Dataset entries:
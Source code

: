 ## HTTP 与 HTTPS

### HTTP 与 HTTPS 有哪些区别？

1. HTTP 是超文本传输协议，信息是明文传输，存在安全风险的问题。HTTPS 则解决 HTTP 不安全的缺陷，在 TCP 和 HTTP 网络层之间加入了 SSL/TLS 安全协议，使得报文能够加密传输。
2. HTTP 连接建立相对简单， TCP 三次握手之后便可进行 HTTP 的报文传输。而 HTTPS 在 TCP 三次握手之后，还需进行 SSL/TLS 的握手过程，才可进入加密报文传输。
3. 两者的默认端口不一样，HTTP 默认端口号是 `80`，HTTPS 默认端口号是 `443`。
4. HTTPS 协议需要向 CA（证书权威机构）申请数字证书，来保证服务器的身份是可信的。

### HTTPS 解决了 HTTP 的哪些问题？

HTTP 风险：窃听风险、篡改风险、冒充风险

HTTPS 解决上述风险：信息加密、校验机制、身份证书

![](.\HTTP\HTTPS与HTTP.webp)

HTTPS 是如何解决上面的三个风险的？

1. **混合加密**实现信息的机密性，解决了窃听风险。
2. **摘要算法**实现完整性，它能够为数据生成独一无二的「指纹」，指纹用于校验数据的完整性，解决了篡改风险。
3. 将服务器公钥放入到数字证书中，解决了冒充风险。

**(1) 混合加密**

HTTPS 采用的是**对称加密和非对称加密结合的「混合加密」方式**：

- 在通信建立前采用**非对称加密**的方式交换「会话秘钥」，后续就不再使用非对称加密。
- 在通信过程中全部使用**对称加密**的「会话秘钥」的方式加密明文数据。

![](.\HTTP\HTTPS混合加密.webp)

TASK INSTRUCTIONS »
What you return should consist solely of the lines from the one containing "3. 两者的默认端口不一样，HTTP 默认端口号是" through the end of the entries above, reproduced exactly.

RESPONSE AREA »
3. 两者的默认端口不一样，HTTP 默认端口号是 `80`，HTTPS 默认端口号是 `443`。
4. HTTPS 协议需要向 CA（证书权威机构）申请数字证书，来保证服务器的身份是可信的。

### HTTPS 解决了 HTTP 的哪些问题？

HTTP 风险：窃听风险、篡改风险、冒充风险

HTTPS 解决上述风险：信息加密、校验机制、身份证书

![](.\HTTP\HTTPS与HTTP.webp)

HTTPS 是如何解决上面的三个风险的？

1. **混合加密**实现信息的机密性，解决了窃听风险。
2. **摘要算法**实现完整性，它能够为数据生成独一无二的「指纹」，指纹用于校验数据的完整性，解决了篡改风险。
3. 将服务器公钥放入到数字证书中，解决了冒充风险。

**(1) 混合加密**

HTTPS 采用的是**对称加密和非对称加密结合的「混合加密」方式**：

- 在通信建立前采用**非对称加密**的方式交换「会话秘钥」，后续就不再使用非对称加密。
- 在通信过程中全部使用**对称加密**的「会话秘钥」的方式加密明文数据。

![](.\HTTP\HTTPS混合加密.webp)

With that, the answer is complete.